Ten years after it regained independence, Latvia is awash with smuggled goods - and there is little hope that the authorities have the desire to stop the nasty practice. Latvian smugglers do not need to climb mountains to haul their stuff into the country. They can use boats, trains and trucks and store their goods in well-equipped warehouses.
During these 10 years there have been almost as many ministers of the interior who have visited Riga's central market and solemnly vowed to do away with smuggling. The politicians' promises have long since died. Yet the battle cry of black market dealers offering any brand of hard drink or cigarettes at any time of the day in the center of Riga has risen tenfold.
The black market in Latvia has developed into a well-organized and profitable business. Retail traders offering a bottle of corn whisky or a pack of Marlboro of unknown origin is just the tip of the iceberg. They get it from middlemen who often keep their supplies at home or in the garage.
More serious types of middlemen are the owners of large customs warehouses, where goods worth millions of dollars are stored. These warehouse owners are well connected with the border guard service and customs officials.
But even they are not the biggest fish in the smugglers' pond. They have their protection amongst the political establishment, which is involved in dirty tricks but in public tries to keep its hands clean.
Former head of the Latvian criminal police Aloizs Blonskis known locally as the Latvian Maigret, in analyzing the political and economic situation in this country, makes the conclusion that "an invisible hand rules in the government and Parliament."
Smuggling goes hand in hand with corruption, but there is no political will among the ruling elite to eradicate or at least start fighting these evils. "Nobody in the government or Parliament wants to create a unit to fight corruption and smuggling," Blonskis claims.
There are 113 officially certified customs warehouses in Riga - not counting a great many "unofficial depositories." Their whereabouts are well known to the State Revenue Service but not much has been done to close them.
The European Commission has been voicing concern since 1997 that there are too many customs warehouses in Latvia to be controlled efficiently.

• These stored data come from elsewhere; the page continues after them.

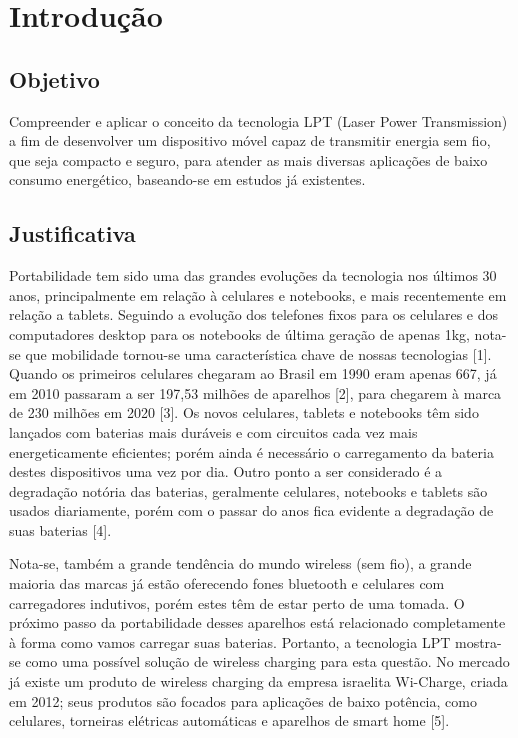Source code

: \documentclass{fei}
\begin{document}
\listoffigures
\listoftables
\tableofcontents

\chapter{Introdução}

\section{Objetivo}

Compreender e aplicar o conceito da tecnologia LPT (Laser Power Transmission) a fim de desenvolver um dispositivo móvel capaz de transmitir energia sem fio, que seja compacto e seguro, para atender as mais diversas aplicações de baixo consumo energético, baseando-se em estudos já existentes.

\section{Justificativa}

Portabilidade tem sido uma das grandes evoluções da tecnologia nos últimos 30 anos, principalmente em relação à celulares e notebooks, e mais recentemente em relação a tablets. Seguindo a evolução dos telefones fixos para os celulares e dos computadores desktop para os notebooks de última geração de apenas 1kg, nota-se que mobilidade tornou-se uma característica chave de nossas tecnologias [1].  Quando os primeiros celulares chegaram ao Brasil em 1990 eram apenas 667, já em 2010 passaram a ser 197,53 milhões de aparelhos [2], para chegarem à marca de 230 milhões em 2020 [3]. Os novos celulares, tablets e notebooks têm sido lançados com baterias mais duráveis e com circuitos cada vez mais energeticamente eficientes; porém ainda é necessário o carregamento da bateria destes dispositivos uma vez por dia. Outro ponto a ser considerado é a degradação notória das baterias, geralmente celulares, notebooks e tablets são usados diariamente, porém com o passar do anos fica evidente a degradação de suas baterias [4].

Nota-se, também a grande tendência do mundo wireless (sem fio), a grande maioria das marcas já estão oferecendo fones bluetooth e celulares com carregadores indutivos, porém estes têm de estar perto de uma tomada. O próximo passo da portabilidade desses aparelhos está relacionado completamente à forma como vamos carregar suas baterias. Portanto, a tecnologia LPT mostra-se como uma possível solução de wireless charging para esta questão. No mercado já existe um produto de wireless charging da empresa israelita Wi-Charge, criada em 2012; seus produtos são focados para aplicações de baixo potência, como celulares, torneiras elétricas automáticas e aparelhos de smart home [5].
\end{document}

For a number of years there was stiff resistance to the introduction of electronic documentation, the computerized processing of information and data exchange in the Latvian Customs Service.
These modern methods would have curbed the freedom of smugglers to fish in muddy waters. But dishonest customs officials allegedly solved the problem of electronic tutelage by simply unplugging the network and disrupting the unified database.
In Russian they say that no method can be used against an iron bar.
One of the first and biggest customs warehouses in Riga was built in the early 1990s by a shady entrepreneur called Georgs Lansmanis. His hobby was running a workshop for making kitchen furniture, but he made his money from storing smuggled alcohol. On several occasions his business was on the brink of collapse, but well-oiled connections in the establishment and donations to a certain political party in the governing coalition saved him.
Then somebody let him down. A few thousand tons of smuggled spirit worth several million dollars were found in his warehouse. This time Mr. Lansmanis decided not to rely on his lawyers and fled the country. Now he plays the role of respectable businessman in Azerbaijan and managed to get a place at the table alongside Azerbaijani and Latvian dignitaries during the Latvian foreign minister's recent trip to Baku.
In Latvia the "Lansmanis spirit" case is far from over, and it may well serve as a test of the will of the judiciary to solve it according to the law, and a proof of the authorities' need to stay neutral.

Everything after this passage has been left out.